I there is a tendency for nostalgia to be even stonger for things you never experienced. I feel intense nostalgia for some aspects of the 1920s. I have lots of art-deco and art-deco inspired stuff, for example. It’s just cool.

Gen-Xers (and Boomers) have a fairly unique experience where they have experienced the the analog and digital world. Analog is old hat, rather than some cool thing you “discovered”.

As someone who values both treebooks and ebooks equally, I have to strongly disagree with you.

Not quite what we’re talking about, but my junior high class of 1976 looked like a they’d put out a casting call for the Fonz…

Speaking of annoyances in the other direction I find myself very slightly annoyed that my 2016 car with its premium audio system won’t recognize FLAC. I must convert to MP3 or it’s a no go. Not that it matters much for sound quality, really - I mostly use digital files for downloaded bootleg live recording that are inherently not exactly hi-fidelity :wink:. It just pisses me off that I have to play around with converting them.

But I am a dinosaur who mostly listens to CDs in my car and continues to maintain a large collection of physical media.

I value them both, too, and while I may fondly remember a novel, I can’t even remember which format I read it on. It’s just words.

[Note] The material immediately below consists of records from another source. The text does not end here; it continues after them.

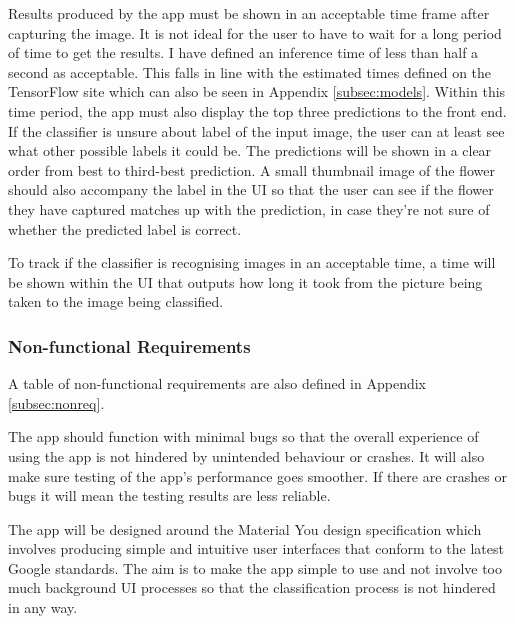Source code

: \documentclass{article}
\begin{document}
\par

Results produced by the app must be shown in an acceptable time frame after capturing the image. It is not ideal for 
the user to have to wait for a long period of time to get the results. I have defined an inference time of less than 
half a second as acceptable. This falls in line with the estimated times defined on the TensorFlow site which can also 
be seen in Appendix \ref{subsec:models}. Within this time period, the app must also display the top three predictions 
to the front end. 
If the classifier is unsure about label of the input image, the user can at least see what other possible labels it 
could be. The predictions will be shown in a clear order from best to third-best prediction. A small thumbnail image of 
the flower should also accompany the label in the UI so that the user can see if the flower they have captured matches 
up with the prediction, in case they're not sure of whether the predicted label is correct. 

\par

To track if the classifier is recognising images in an acceptable time, a time will be shown within the UI that outputs 
how long it took from the picture being taken to the image being classified.

\subsubsection{Non-functional Requirements}

A table of non-functional requirements are also defined in Appendix \ref{subsec:nonreq}.

\par

The app should function with minimal bugs so that the overall experience of using the app is not hindered by unintended 
behaviour or crashes. It will also make sure testing of the app's performance goes smoother. If there are crashes or 
bugs it will mean the testing results are less reliable.

\par

The app will be designed around the Material You design specification which involves producing simple and intuitive user
interfaces that conform to the latest Google standards. The aim is to make the app simple to use and not involve too 
much background UI processes so that the classification process is not hindered in any way. 
\end{document}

People think, in their experience, that CDs sound better when they have green magic marker on them. But I guess we should treat their experiences as equally valid, too?

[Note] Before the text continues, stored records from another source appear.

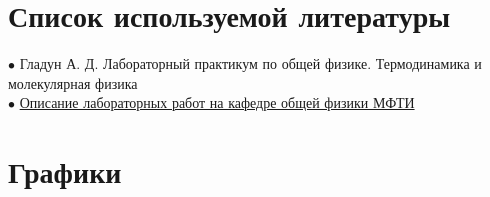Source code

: \section{Список используемой литературы}

$\bullet$ Гладун А. Д. Лабораторный практикум по общей физике. Термодинамика и молекулярная физика\\

$\bullet$ \href{https://mipt.ru/education/chair/physics/S_II/lab/}{Описание лабораторных работ на кафедре общей физики МФТИ}

\newpage

\section{Графики}

\begin{figure}[h]
\end{figure}

\begin{figure}[h]
\end{figure}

When I read I book I slightly prefer dead trees because I spend enough time looking at a glowing computer screen, or even worse, a tiny phone screen, that I like to take a break from that.

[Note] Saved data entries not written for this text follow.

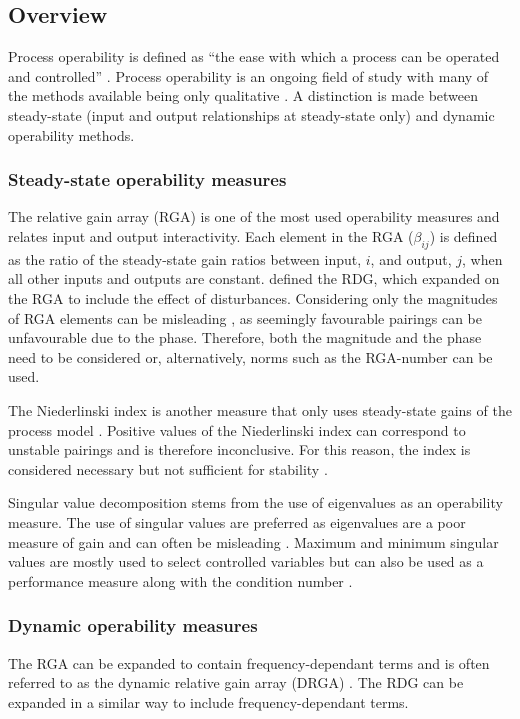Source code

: \subsection{Overview}
Process operability is defined as ``the ease with which a process can be operated and controlled'' \citep[778]{marlin}.
Process operability is an ongoing field of study with many of the methods available being only qualitative \citep[164]{skogestad}. 
A distinction is made between steady-state (input and output relationships at steady-state only) and dynamic operability methods.

\subsubsection{Steady-state operability measures}
The relative gain array (RGA) is one of the most used operability measures \citep[576]{luyben} and relates input and output interactivity.
Each element in the RGA ($\beta_{ij}$) is defined as the ratio of the steady-state gain ratios between input, $i$, and output, $j$, when all other inputs and outputs are constant.
\citet{artrdg} defined the RDG, which expanded on the RGA to include the effect of disturbances. 
Considering only the magnitudes of RGA elements can be misleading \citep[87]{skogestad}, as seemingly favourable pairings can be unfavourable due to the phase.
Therefore, both the magnitude and the phase need to be considered or, alternatively, norms such as the RGA-number can be used.


The Niederlinski index is another measure that only uses steady-state gains of the process model \citep[572-573]{luyben}.
Positive values of the Niederlinski index can correspond to unstable pairings and is therefore inconclusive.
For this reason, the index is considered necessary but not sufficient for stability \citep[445]{skogestad}.

Singular value decomposition stems from the use of eigenvalues as an operability measure. 
The use of singular values are preferred as eigenvalues are a poor
measure of gain and can often be misleading \citep[75]{skogestad}.
Maximum and minimum singular values are mostly used to select controlled variables but can also be used as a performance measure along with the condition number .

\subsubsection{Dynamic operability measures}
The RGA can be expanded to contain frequency-dependant terms and is often referred to as the dynamic relative gain array (DRGA) \citep[637]{marlin}. 
The RDG \citep{artrdg} can be expanded in a similar way to include frequency-dependant terms.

I’ve never used e-ink on a tablet, so that might be a comparable experience, but reading books on a phone is quite obviously different from paper.

Personally I think it’s absolutely fantastic that I can have ALL my Kindle books at my fingertips no matter where I am. I absolutely love reading on my phone; I can do it anywhere and any time I have a chance to, without having to lug a paper book around with me. As far as I’m concerned, it’s a huge improvement.

And really… I always concentrated on the game, not the manuals. The only advantage to the paper stuff was the ability to use it at the same time as I was playing in the game, which has mostly been obviated by stuff like dual monitors and/or in-game tutorials and key listings that you don’t have to get out of the game to look at.

I think you’re in a very tiny minority if don’t find a difference between paper books and ebooks.

I can’t even imagine NOT remembering the format in which I read a book. If it was a paper book, and I think of a passage, I will remember whether it was on the left or right page and roughly what part of the page.

Some of us aren’t really paying too much attention to the actual format or words as such; we can read fast and easily enough that we can get a mental movie going based on the book and our imagination and it’s not really like reading anymore. So generally when I remember part of a book, I remember the mental scene in my head, not the words on the page.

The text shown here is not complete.